9. What would your advice be to someone who is currently struggling to overcome their eating disorder?
A: First and foremost, go to God. Pray and read the word. Think of a word that describes your current circumstances or feelings, and look that word up in the concordance of your Bible. Look for every verse that contains that word, and find the truth you need to stand on in that moment. Doing this helped me so much when I was struggling, and fighting hard to dig myself out of the pit I was in. Also, don’t overwhelm yourself with the concept of recovery. you’re not going to go to sleep all night, and wake up better. God doesn’t expect that either he wants you to rely on him, and trust in him. The more you start leaning into him, and stop leaning on feelings and temptations, the quieter those voices of torment become. Declare scripture every time a bad thought comes into your head. Before you know it, you’ll be living life again, but you’ll be seven times stronger and wiser than before.
10. Explain how God has impacted your recovery. Do you have a specific bible verse that helped you heal?

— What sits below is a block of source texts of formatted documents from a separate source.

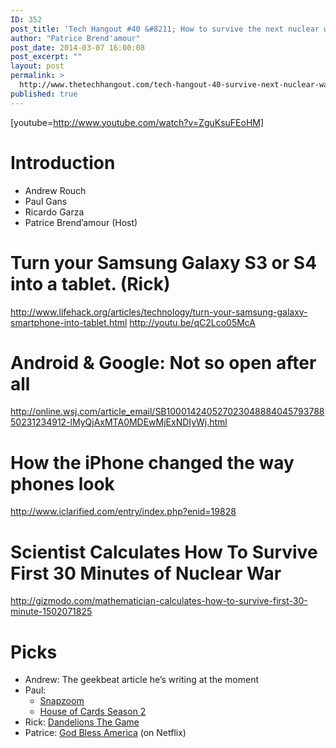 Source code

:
 ```yaml
---
ID: 352
post_title: 'Tech Hangout #40 &#8211; How to survive the next nuclear war with your tablet'
author: "Patrice Brend'amour"
post_date: 2014-03-07 16:00:08
post_excerpt: ""
layout: post
permalink: >
  http://www.thetechhangout.com/tech-hangout-40-survive-next-nuclear-war-tablet/
published: true
---
```

[youtube=http://www.youtube.com/watch?v=ZguKsuFEoHM]
<h1>Introduction</h1>
<ul>
	<li>Andrew Rouch</li>
	<li>Paul Gans</li>
	<li>Ricardo Garza</li>
	<li>Patrice Brend’amour (Host)</li>
</ul>
<h1>Turn your Samsung Galaxy S3 or S4 into a tablet. (Rick)</h1>
<a href="http://www.lifehack.org/articles/technology/turn-your-samsung-galaxy-smartphone-into-tablet.html">http://www.lifehack.org/articles/technology/turn-your-samsung-galaxy-smartphone-into-tablet.html</a>
<a href="http://youtu.be/qC2Lco05McA">http://youtu.be/qC2Lco05McA</a>
<h1>Android &amp; Google: Not so open after all</h1>
<a href="http://online.wsj.com/article_email/SB10001424052702304888404579378850231234912-lMyQjAxMTA0MDEwMjExNDIyWj.html">http://online.wsj.com/article_email/SB10001424052702304888404579378850231234912-lMyQjAxMTA0MDEwMjExNDIyWj.html</a>
<h1>How the iPhone changed the way phones look</h1>
<a href="http://www.iclarified.com/entry/index.php?enid=19828">http://www.iclarified.com/entry/index.php?enid=19828</a>
<h1>Scientist Calculates How To Survive First 30 Minutes of Nuclear War</h1>
<a href="http://gizmodo.com/mathematician-calculates-how-to-survive-first-30-minute-1502071825">http://gizmodo.com/mathematician-calculates-how-to-survive-first-30-minute-1502071825</a>
<h1>Picks</h1>
<ul>
	<li>Andrew: The geekbeat article he’s writing at the moment</li>
	<li>Paul:
<ul>
	<li><a href="http://snapzooms.com/">Snapzoom</a></li>
	<li><a href="http://www.youtube.com/watch?v=gBabKoHSErI">House of Cards Season 2</a></li>
</ul>
</li>
	<li>Rick: <a href="http://www.amazon.com/gp/product/B00FWYFX6U/?tag=thedigrea-20">Dandelions The Game</a></li>
	<li>Patrice: <a href="http://www.imdb.com/title/tt1912398/">God Bless America</a> (on Netflix)</li>
</ul> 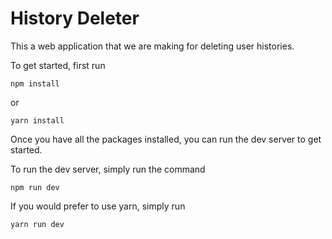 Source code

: # History Deleter

This a web application that we are making for deleting user histories.

To get started, first run 
```
npm install
```
or 
```
yarn install
```
Once you have all the packages installed, you can run the dev server to get started.

To run the dev server, simply run the command 
```
npm run dev
```

If you would prefer to use yarn, simply run
```
yarn run dev
```
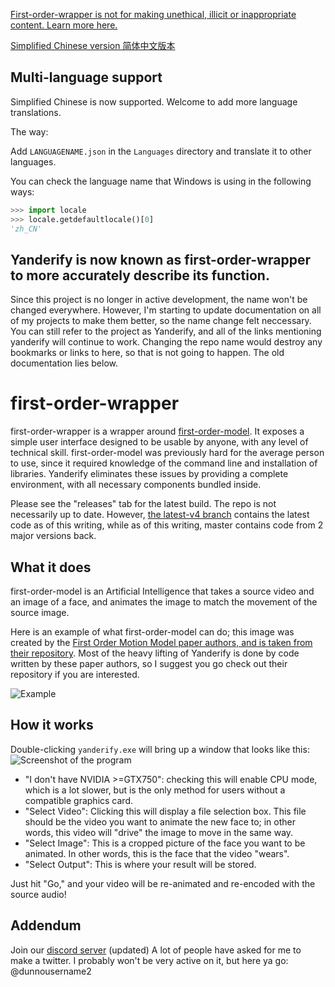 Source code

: [First-order-wrapper is not for making unethical, illicit or inappropriate content. Learn more here.](MANIFESTO.md)

[Simplified Chinese version 简体中文版本](README-ZH.md)

## Multi-language support

Simplified Chinese is now supported. Welcome to add more language translations.

The way:

Add `LANGUAGENAME.json` in the `Languages` directory and translate it to other languages.

You can check the language name that Windows is using in the following ways:

```python
>>> import locale
>>> locale.getdefaultlocale()[0]
'zh_CN'
```

## Yanderify is now known as first-order-wrapper to more accurately describe its function.
Since this project is no longer in active development, the name won't be changed everywhere.
However, I'm starting to update documentation on all of my projects to make them better, so the name change felt neccessary.
You can still refer to the project as Yanderify, and all of the links mentioning yanderify will continue to work. Changing the repo name would destroy any bookmarks or links to here, so that is not going to happen.
The old documentation lies below.

# first-order-wrapper
first-order-wrapper is a wrapper around [first-order-model](https://github.com/AliaksandrSiarohin/first-order-model). It exposes a simple user interface designed to be usable by anyone, with any level of technical skill. first-order-model was previously hard for the average person to use, since it required knowledge of the command line and installation of libraries. Yanderify eliminates these issues by providing a complete environment, with all necessary components bundled inside.

Please see the "releases" tab for the latest build. The repo is not necessarily up to date. However, [the latest-v4 branch](https://github.com/dunnousername/yanderifier/tree/latest-v4) contains the latest code as of this writing, while as of this writing, master contains code from 2 major versions back.

## What it does

first-order-model is an Artificial Intelligence that takes a source video and an image of a face, and animates the image to match the movement of the source image.

Here is an example of what first-order-model can do; this image was created by the [First Order Motion Model paper authors, and is taken from their repository](https://github.com/AliaksandrSiarohin/first-order-model). Most of the heavy lifting of Yanderify is done by code written by these paper authors, so I suggest you go check out their repository if you are interested.

![Example](https://github.com/AliaksandrSiarohin/first-order-model/raw/master/sup-mat/relative-demo.gif)

## How it works

Double-clicking `yanderify.exe` will bring up a window that looks like this:
![Screenshot of the program](readme_mats/ss1.png)

- "I don't have NVIDIA >=GTX750": checking this will enable CPU mode, which is a lot slower, but is the only method for users without a compatible graphics card.
- "Select Video": Clicking this will display a file selection box. This file should be the video you want to animate the new face to; in other words, this video will "drive" the image to move in the same way.
- "Select Image": This is a cropped picture of the face you want to be animated. In other words, this is the face that the video "wears".
- "Select Output": This is where your result will be stored.

Just hit "Go," and your video will be re-animated and re-encoded with the source audio!

## Addendum

Join our [discord server](https://discord.gg/eEvTzRP) (updated)
A lot of people have asked for me to make a twitter. I probably won't be very active on it, but here ya go: @dunnousername2
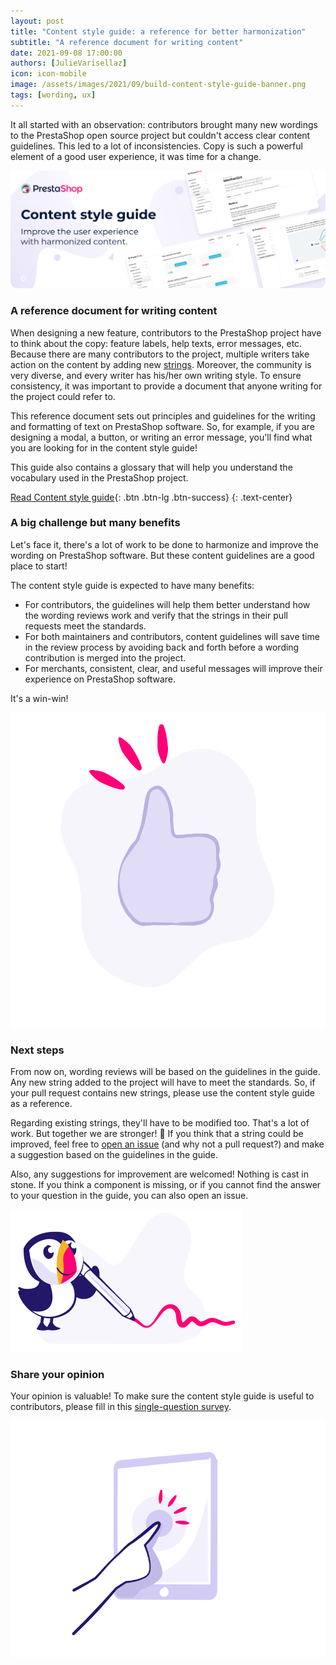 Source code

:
 ```yaml
--- 
layout: post
title: "Content style guide: a reference for better harmonization"
subtitle: "A reference document for writing content" 
date: 2021-09-08 17:00:00
authors: [JulieVarisellaz]
icon: icon-mobile
image: /assets/images/2021/09/build-content-style-guide-banner.png
tags: [wording, ux]
---
```

It all started with an observation: contributors brought many new wordings to the PrestaShop open source project but couldn't access clear content guidelines. This led to a lot of inconsistencies. Copy is such a powerful element of a good user experience, it was time for a change.

![Content style guide banner](/assets/images/2021/09/build-content-style-guide-banner.png)

### A reference document for writing content

When designing a new feature, contributors to the PrestaShop project have to think about the copy: feature labels, help texts, error messages, etc. Because there are many contributors to the project, multiple writers take action on the content by adding new [strings](https://zeroheight.com/80a6c5a61/v/latest/p/36889f-glossary/b/34bc6f). Moreover, the community is very diverse, and every writer has his/her own writing style. To ensure consistency, it was important to provide a document that anyone writing for the project could refer to. 

This reference document sets out principles and guidelines for the writing and formatting of text on PrestaShop software. So, for example, if you are designing a modal, a button, or writing an error message, you'll find what you are looking for in the content style guide!

This guide also contains a glossary that will help you understand the vocabulary used in the PrestaShop project.

[Read Content style guide](https://zeroheight.com/80a6c5a61/v/latest/p/2971bf-content-style-guide){: .btn .btn-lg .btn-success}
{: .text-center}

### A big challenge but many benefits

Let's face it, there's a lot of work to be done to harmonize and improve the wording on PrestaShop software. But these content guidelines are a good place to start!

The content style guide is expected to have many benefits: 

- For contributors, the guidelines will help them better understand how the wording reviews work and verify that the strings in their pull requests meet the standards.
- For both maintainers and contributors, content guidelines will save time in the review process by avoiding back and forth before a wording contribution is merged into the project.
- For merchants, consistent, clear, and useful messages will improve their experience on PrestaShop software.

It's a win-win!

![Thumb up](/assets/images/2021/09/build-thumb-up.png)

### Next steps 

From now on, wording reviews will be based on the guidelines in the guide. Any new string added to the project will have to meet the standards. So, if your pull request contains new strings, please use the content style guide as a reference. 

Regarding existing strings, they'll have to be modified too. That's a lot of work. But together we are stronger! :muscle: If you think that a string could be improved, feel free to [open an issue](https://github.com/PrestaShop/PrestaShop/issues/new/choose) (and why not a pull request?) and make a suggestion based on the guidelines in the guide. 

Also, any suggestions for improvement are welcomed! Nothing is cast in stone. If you think a component is missing, or if you cannot find the answer to your question in the guide, you can also open an issue.

![Puffin writing](/assets/images/2021/09/build-puffin-writing.PNG)

### Share your opinion

Your opinion is valuable! To make sure the content style guide is useful to contributors, please fill in this [single-question survey](https://forms-prestashop.typeform.com/to/J5AF10LE).

![Touch screen](/assets/images/2021/09/build-touch-screen.png)
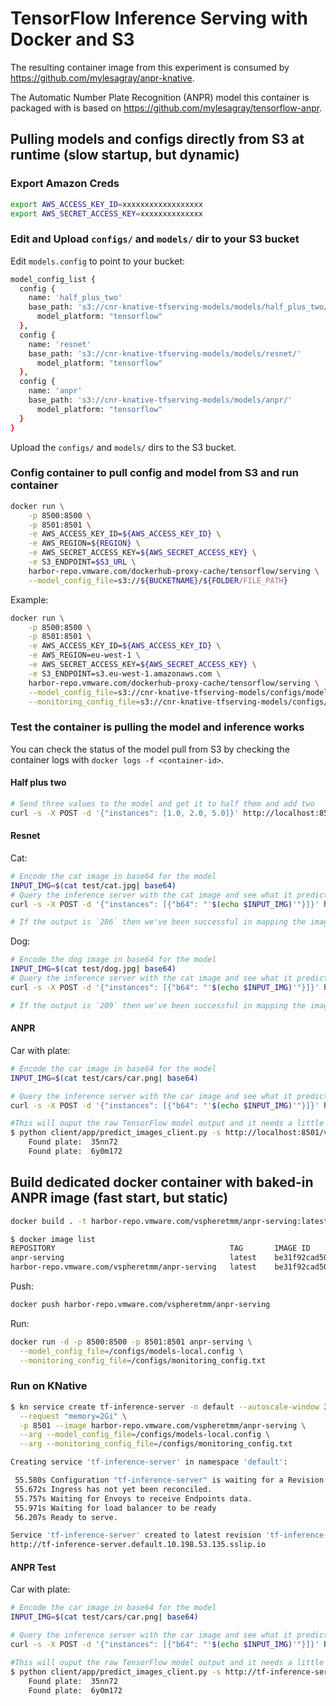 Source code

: # TensorFlow Inference Serving with Docker and S3

The resulting container image from this experiment is consumed by <https://github.com/mylesagray/anpr-knative>.

The Automatic Number Plate Recognition (ANPR) model this container is packaged with is based on <https://github.com/mylesagray/tensorflow-anpr>.
## Pulling models and configs directly from S3 at runtime (slow startup, but dynamic)

### Export Amazon Creds

```sh
export AWS_ACCESS_KEY_ID=xxxxxxxxxxxxxxxxxx
export AWS_SECRET_ACCESS_KEY=xxxxxxxxxxxxxx
```

### Edit and Upload `configs/` and `models/` dir to your S3 bucket

Edit `models.config` to point to your bucket:

```sh
model_config_list {
  config {
    name: 'half_plus_two'
    base_path: 's3://cnr-knative-tfserving-models/models/half_plus_two/'
      model_platform: "tensorflow"
  },
  config {
    name: 'resnet'
    base_path: 's3://cnr-knative-tfserving-models/models/resnet/'
      model_platform: "tensorflow"
  },
  config {
    name: 'anpr'
    base_path: 's3://cnr-knative-tfserving-models/models/anpr/'
      model_platform: "tensorflow"
  }
}
```

Upload the `configs/` and `models/` dirs to the S3 bucket.

### Config container to pull config and model from S3 and run container

```sh
docker run \
    -p 8500:8500 \
    -p 8501:8501 \
    -e AWS_ACCESS_KEY_ID=${AWS_ACCESS_KEY_ID} \
    -e AWS_REGION=${REGION} \
    -e AWS_SECRET_ACCESS_KEY=${AWS_SECRET_ACCESS_KEY} \
    -e S3_ENDPOINT=$S3_URL \
    harbor-repo.vmware.com/dockerhub-proxy-cache/tensorflow/serving \
    --model_config_file=s3://${BUCKETNAME}/${FOLDER/FILE_PATH}
```

Example:

```sh
docker run \
    -p 8500:8500 \
    -p 8501:8501 \
    -e AWS_ACCESS_KEY_ID=${AWS_ACCESS_KEY_ID} \
    -e AWS_REGION=eu-west-1 \
    -e AWS_SECRET_ACCESS_KEY=${AWS_SECRET_ACCESS_KEY} \
    -e S3_ENDPOINT=s3.eu-west-1.amazonaws.com \
    harbor-repo.vmware.com/dockerhub-proxy-cache/tensorflow/serving \
    --model_config_file=s3://cnr-knative-tfserving-models/configs/models.config \
    --monitoring_config_file=s3://cnr-knative-tfserving-models/configs/monitoring_config.txt
```

### Test the container is pulling the model and inference works

You can check the status of the model pull from S3 by checking the container logs with `docker logs -f <container-id>`.
#### Half plus two

```sh
# Send three values to the model and get it to half them and add two
curl -s -X POST -d '{"instances": [1.0, 2.0, 5.0]}' http://localhost:8501/v1/models/half_plus_two:predict | jq 
```

#### Resnet

Cat:

```sh
# Encode the cat image in base64 for the model
INPUT_IMG=$(cat test/cat.jpg| base64)
# Query the inference server with the cat image and see what it predicts
curl -s -X POST -d '{"instances": [{"b64": "'$(echo $INPUT_IMG)'"}]}' http://localhost:8501/v1/models/resnet:predict | jq '.predictions[0].classes'

# If the output is `286` then we've been successful in mapping the image as a cat: https://gist.github.com/yrevar/942d3a0ac09ec9e5eb3a
```

Dog:

```sh
# Encode the dog image in base64 for the model
INPUT_IMG=$(cat test/dog.jpg| base64)
# Query the inference server with the cat image and see what it predicts
curl -s -X POST -d '{"instances": [{"b64": "'$(echo $INPUT_IMG)'"}]}' http://localhost:8501/v1/models/resnet:predict | jq '.predictions[0].classes'

# If the output is `209` then we've been successful in mapping the image as a golden retriever: https://gist.github.com/yrevar/942d3a0ac09ec9e5eb3a
```

#### ANPR

Car with plate:

```sh
# Encode the car image in base64 for the model
INPUT_IMG=$(cat test/cars/car.png| base64)

# Query the inference server with the car image and see what it predicts
curl -s -X POST -d '{"instances": [{"b64": "'$(echo $INPUT_IMG)'"}]}' http://localhost:8501/v1/models/anpr:predict | jq '.predictions[0].detection_classes'

#This will ouput the raw TensorFlow model output and it needs a little post-processing to line up the labels with the predictions, I wrote a small CLI to do that:
$ python client/app/predict_images_client.py -s http://localhost:8501/v1/models/anpr:predict -i test/cars/ -l test/classes.pbtxt
    Found plate:  35nn72
    Found plate:  6y0m172
```

## Build dedicated docker container with baked-in ANPR image (fast start, but static)

```sh
docker build . -t harbor-repo.vmware.com/vspheretmm/anpr-serving:latest -t anpr-serving:latest

$ docker image list
REPOSITORY                                       TAG       IMAGE ID       CREATED          SIZE
anpr-serving                                     latest    be31f92cad50   2 minutes ago    599MB
harbor-repo.vmware.com/vspheretmm/anpr-serving   latest    be31f92cad50   2 minutes ago    599MB
```

Push:

```sh
docker push harbor-repo.vmware.com/vspheretmm/anpr-serving
```

Run:

```sh
docker run -d -p 8500:8500 -p 8501:8501 anpr-serving \
  --model_config_file=/configs/models-local.config \
  --monitoring_config_file=/configs/monitoring_config.txt
```

### Run on KNative

```sh
$ kn service create tf-inference-server -n default --autoscale-window 300s \
  --request "memory=2Gi" \
  -p 8501 --image harbor-repo.vmware.com/vspheretmm/anpr-serving \
  --arg --model_config_file=/configs/models-local.config \
  --arg --monitoring_config_file=/configs/monitoring_config.txt

Creating service 'tf-inference-server' in namespace 'default':

 55.580s Configuration "tf-inference-server" is waiting for a Revision to become ready.
 55.672s Ingress has not yet been reconciled.
 55.757s Waiting for Envoys to receive Endpoints data.
 55.971s Waiting for load balancer to be ready
 56.207s Ready to serve.

Service 'tf-inference-server' created to latest revision 'tf-inference-server-00001' is available at URL:
http://tf-inference-server.default.10.198.53.135.sslip.io
```

#### ANPR Test

Car with plate:

```sh
# Encode the car image in base64 for the model
INPUT_IMG=$(cat test/cars/car.png| base64)

# Query the inference server with the car image and see what it predicts
curl -s -X POST -d '{"instances": [{"b64": "'$(echo $INPUT_IMG)'"}]}' http://tf-inference-server.default.10.198.53.135.sslip.io/v1/models/anpr:predict | jq '.predictions[0].detection_classes'

#This will ouput the raw TensorFlow model output and it needs a little post-processing to line up the labels with the predictions, I wrote a small CLI to do that:
$ python client/app/predict_images_client.py -s http://tf-inference-server.default.10.198.53.135.sslip.io/v1/models/anpr:predict -i test/cars/ -l test/classes.pbtxt
    Found plate:  35nn72
    Found plate:  6y0m172
```
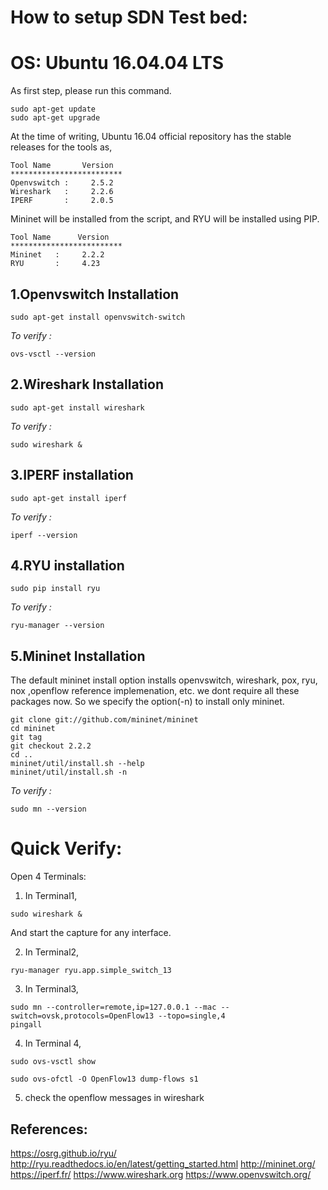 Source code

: How to setup SDN Test bed:
=========================


# OS:  Ubuntu 16.04.04 LTS

As first step, please run this command.

```
sudo apt-get update
sudo apt-get upgrade
```


At the time of writing, Ubuntu 16.04 official repository has the stable releases for the tools as,

```
Tool Name       Version
*************************
Openvswitch :     2.5.2 
Wireshark   :     2.2.6
IPERF       :     2.0.5
```

Mininet will be installed from the script, and RYU will be installed using PIP.

```
Tool Name      Version
*************************
Mininet   :     2.2.2
RYU       :     4.23
```


1.Openvswitch Installation
-----------------------

```
sudo apt-get install openvswitch-switch
```

*To verify :*

```
ovs-vsctl --version
```

2.Wireshark Installation
-------------------------


```
sudo apt-get install wireshark

```

*To verify :*

```
sudo wireshark &

```

3.IPERF installation
---------------------


```
sudo apt-get install iperf
```

*To verify :*


```
iperf --version

```

4.RYU installation
------------------


```
sudo pip install ryu

```

*To verify :*


```
ryu-manager --version

```

5.Mininet Installation
------------------------

The default mininet install option installs openvswitch, wireshark, pox, ryu, nox ,openflow reference implemenation, etc. we dont require all these packages now. 
So we specify the option(-n) to install only mininet.

```
git clone git://github.com/mininet/mininet
cd mininet
git tag
git checkout 2.2.2
cd ..
mininet/util/install.sh --help
mininet/util/install.sh -n

```

*To verify :*

```
sudo mn --version

```


Quick Verify:
=============

Open 4 Terminals:


1. In Terminal1,

```
sudo wireshark &
```
And start the capture for any interface.


2. In Terminal2, 

```
ryu-manager ryu.app.simple_switch_13

```

3. In Terminal3,


```
sudo mn --controller=remote,ip=127.0.0.1 --mac --switch=ovsk,protocols=OpenFlow13 --topo=single,4 
pingall

```

4. In Terminal 4,

```
sudo ovs-vsctl show

sudo ovs-ofctl -O OpenFlow13 dump-flows s1
```

5. check the openflow messages in wireshark


References:
-------------
https://osrg.github.io/ryu/
http://ryu.readthedocs.io/en/latest/getting_started.html
http://mininet.org/
https://iperf.fr/
https://www.wireshark.org
https://www.openvswitch.org/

A: “I shall not die but live, and declare the works of the Lord.” - Psalm 118:17. This was the verse I held dear to my heart throughout my battle. Once I began settling with the notion that my situation could be a life or death matter, I held onto this verse in proclamation, that I would be healed from my afflictions, and that I would one day share my testimony with all who needed to hear it.
11. Do you consider yourself to be a Vocal Survivor and why?
A: It took me just over seven years to conquer my battle with an eating disorder. Now I am sharing my story that God gave me so that I can help others. God gave me the gift of my testimony so that I could be a Vocal Survivor, and share His love with others in the most of their battles. I am honored to be a Vocal Survivor.